Comic collectibles remain popular as long as the comic characters are still seen or heard in comic books, cartoons, radio, TV, movies, plays or reruns. And B.O. Plenty, who was an early figure in the Dick Tracy comic strip that started in 1931, has been dropped and reintroduced many times. He married Gravel Gertie, and these two ugly people had a beautiful daughter, Sparkle Plenty, in 1947. Later, they had a very ugly son whose face was never shown in the strip. The tin windup toy by Marx picturing B.O. holding his daughter Sparkle just sold at a Bertoia auction for $118. The 8-1/2-inch toy shuffles across the floor while his hat tips. The Dick Tracy characters and inventions still are familiar. The original artist, Chester Gould, drew the strip from 1931 to 1977. Other artists have continued it. His characters, their strange names and the inventions used by policeman Dick Tracy still are popular today. The two-way wrist radio first mentioned in 1946, two-way wrist TV (1964) and Spacecar (1960s) all have become realities.

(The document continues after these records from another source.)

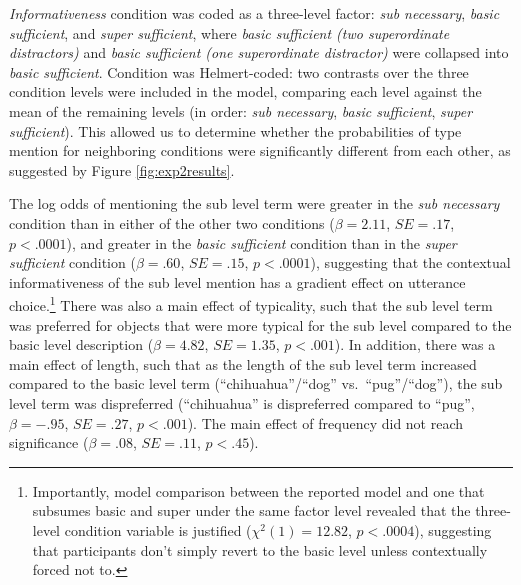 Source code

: \documentclass[11pt]{article}
\newcommand{\figref}[1]{Figure \ref{#1}}
\begin{document}
\emph{Informativeness} condition was coded as a three-level factor: \emph{sub necessary}, \emph{basic sufficient}, and \emph{super sufficient}, where \emph{basic sufficient (two superordinate distractors)} and \emph{basic sufficient (one superordinate distractor)} were collapsed into \emph{basic sufficient}. Condition was Helmert-coded: two contrasts over the three condition levels were included in the model, comparing each level against the mean of the remaining levels (in order: \emph{sub necessary}, \emph{basic sufficient}, \emph{super sufficient}). This allowed us to determine whether the probabilities of type mention  for neighboring conditions were significantly different from each other, as suggested by \figref{fig:exp2results}.

%

The log odds of mentioning the sub level term were greater in the \emph{sub necessary} condition than in either of the other two conditions ($\beta = 2.11$, $SE = .17$, $p < .0001$), and greater in the \emph{basic sufficient} condition than in the \emph{super sufficient} condition ($\beta = .60$, $SE = .15$, $p < .0001$), suggesting that the contextual informativeness of the sub level mention has a gradient effect on utterance choice.\footnote{Importantly, model comparison between the reported model and one that subsumes basic and super under the same factor level revealed that the three-level condition variable is justified ($\chi ^2 (1) = 12.82$, $p < .0004$), suggesting that participants don't simply revert to the basic level unless contextually forced not to.} There was also a main effect of typicality, such that the sub level term was preferred for objects that were more typical for the sub level compared to the basic level  description ($\beta = 4.82$, $SE = 1.35$, $p < .001$). In addition, there was a main effect of length, such that as the length of the sub level term increased compared to the basic level term (``chihuahua''/``dog'' vs.~``pug''/``dog''), the sub level term was dispreferred (``chihuahua'' is dispreferred compared to ``pug'', $\beta = -.95$, $SE = .27$, $p < .001$). The main effect of frequency did not reach significance ($\beta = .08$, $SE = .11$, $p < .45$).
\end{document}
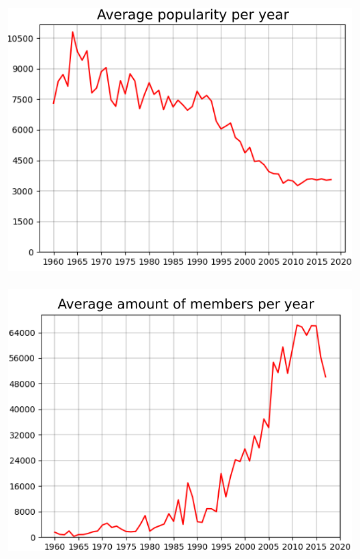 \begin{frame}
\begin{figure}
\begin{subfigure}{.45\columnwidth}
		\centering
		\includegraphics[width=\columnwidth]{graphics/avgPopularities.png}
	\end{subfigure}%
	\begin{subfigure}{.45\columnwidth}
		\centering
		\includegraphics[width=\columnwidth]{graphics/avgMembers.png}
	\end{subfigure}
\end{figure}
\end{frame}

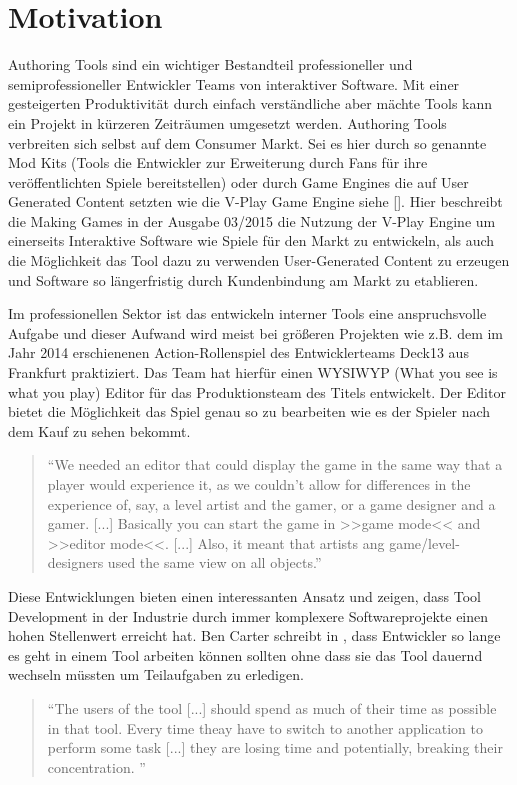 \documentclass[pagesize, paper=a4, fontsize=12pt, titlepage=true, headings=small, headnosepline, abstractoff, liststotoc, nochapterprefix, plainheadsepline, twoside]{scrreprt}
\begin{document}
\section{Motivation}
Authoring Tools sind ein wichtiger Bestandteil professioneller und semiprofessioneller Entwickler Teams von interaktiver Software. Mit einer gesteigerten Produktivität durch einfach verständliche aber mächte Tools kann ein Projekt in kürzeren Zeiträumen umgesetzt werden. Authoring Tools verbreiten sich selbst auf dem Consumer Markt. Sei es hier durch so genannte Mod Kits (Tools die Entwickler zur Erweiterung durch Fans für ihre veröffentlichten Spiele bereitstellen) oder durch Game Engines die auf User Generated Content setzten wie die V-Play Game Engine siehe []. Hier beschreibt die Making Games in der Ausgabe 03/2015 die Nutzung der V-Play Engine um einerseits Interaktive Software wie Spiele für den Markt zu entwickeln, als auch die Möglichkeit das Tool dazu zu verwenden User-Generated Content zu erzeugen und Software so längerfristig durch Kundenbindung am Markt zu etablieren.

Im professionellen Sektor ist das entwickeln interner Tools eine anspruchsvolle Aufgabe und dieser Aufwand wird meist bei größeren Projekten wie z.B. dem im Jahr 2014 erschienenen Action-Rollenspiel  des Entwicklerteams Deck13 aus Frankfurt praktiziert. Das Team hat hierfür einen WYSIWYP (What you see is what you play) Editor für das Produktionsteam des Titels entwickelt. Der Editor bietet die Möglichkeit das Spiel genau so zu bearbeiten wie es der Spieler nach dem Kauf zu sehen bekommt.
\begin{quote}
“We needed an editor that could display the game in the same way that a player would experience it, as we couldn’t allow for differences in the experience of, say, a level artist and the gamer, or a game designer and a gamer. [...] Basically you can start the game in >>game mode<< and >>editor mode<<.  [...] Also, it meant that artists ang game/level-designers used the same view on all objects.”

\end{quote}
Diese Entwicklungen bieten einen interessanten Ansatz und zeigen, dass Tool Development in der Industrie durch immer komplexere Softwareprojekte einen hohen Stellenwert erreicht hat.
Ben Carter schreibt in , dass Entwickler so lange es geht in einem Tool arbeiten können sollten ohne dass sie das Tool dauernd wechseln müssten um Teilaufgaben zu erledigen.
\begin{quote}
“The users of the tool [...] should spend as much of their time as possible in that tool. Every time theay have to switch to another application to perform some task [...] they are losing time and potentially, breaking their concentration. \cite[S. 18]{Carter2004}”
\end{quote}
\end{document}

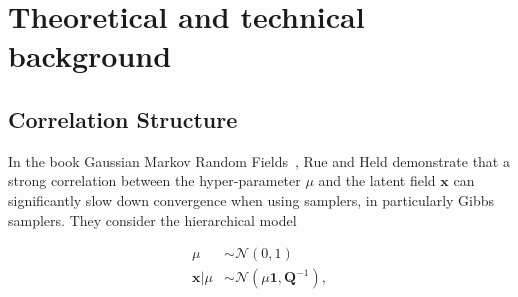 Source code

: \chapter{Theoretical and technical background}

\section{Correlation Structure}
\label{ap:Correlation}
In the book Gaussian Markov Random Fields~\cite{rue2005gaussian}, Rue and Held demonstrate that a strong correlation between the hyper-parameter $\mu$ and the latent field $\bm{x}$ can significantly slow down convergence when using samplers, in particularly Gibbs samplers. 
They consider the hierarchical model

\begin{subequations}
	\begin{align}
		\mu &\sim \mathcal{N}(0, 1) \\
		\bm{x} | \mu &\sim \mathcal{N}(\mu \bm{1}, \bm{Q}^{-1}),
	\end{align}
	\label{eq:rueMod}
\end{subequations}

Q: My family heirloom is a divided child’s feeding plate decorated with scenes of a girl playing with or feeding her toys. The back is marked “Thompson.” What is its value?
A: Your plate was made by CC Thompson Pottery Co. of East Liverpool, Ohio, founded in 1868 and closed in 1938. They made porcelain plates after 1917. The decoration on your plate is a decal called “Dinnertime,” which was used by several companies. The dish was made sometime between 1917 and 1938. It would sell in a shop today for about $20, but should be worth much more to your family.
TIP: Use two hooks a few inches in from the edges of a picture to keep it straight on the wall.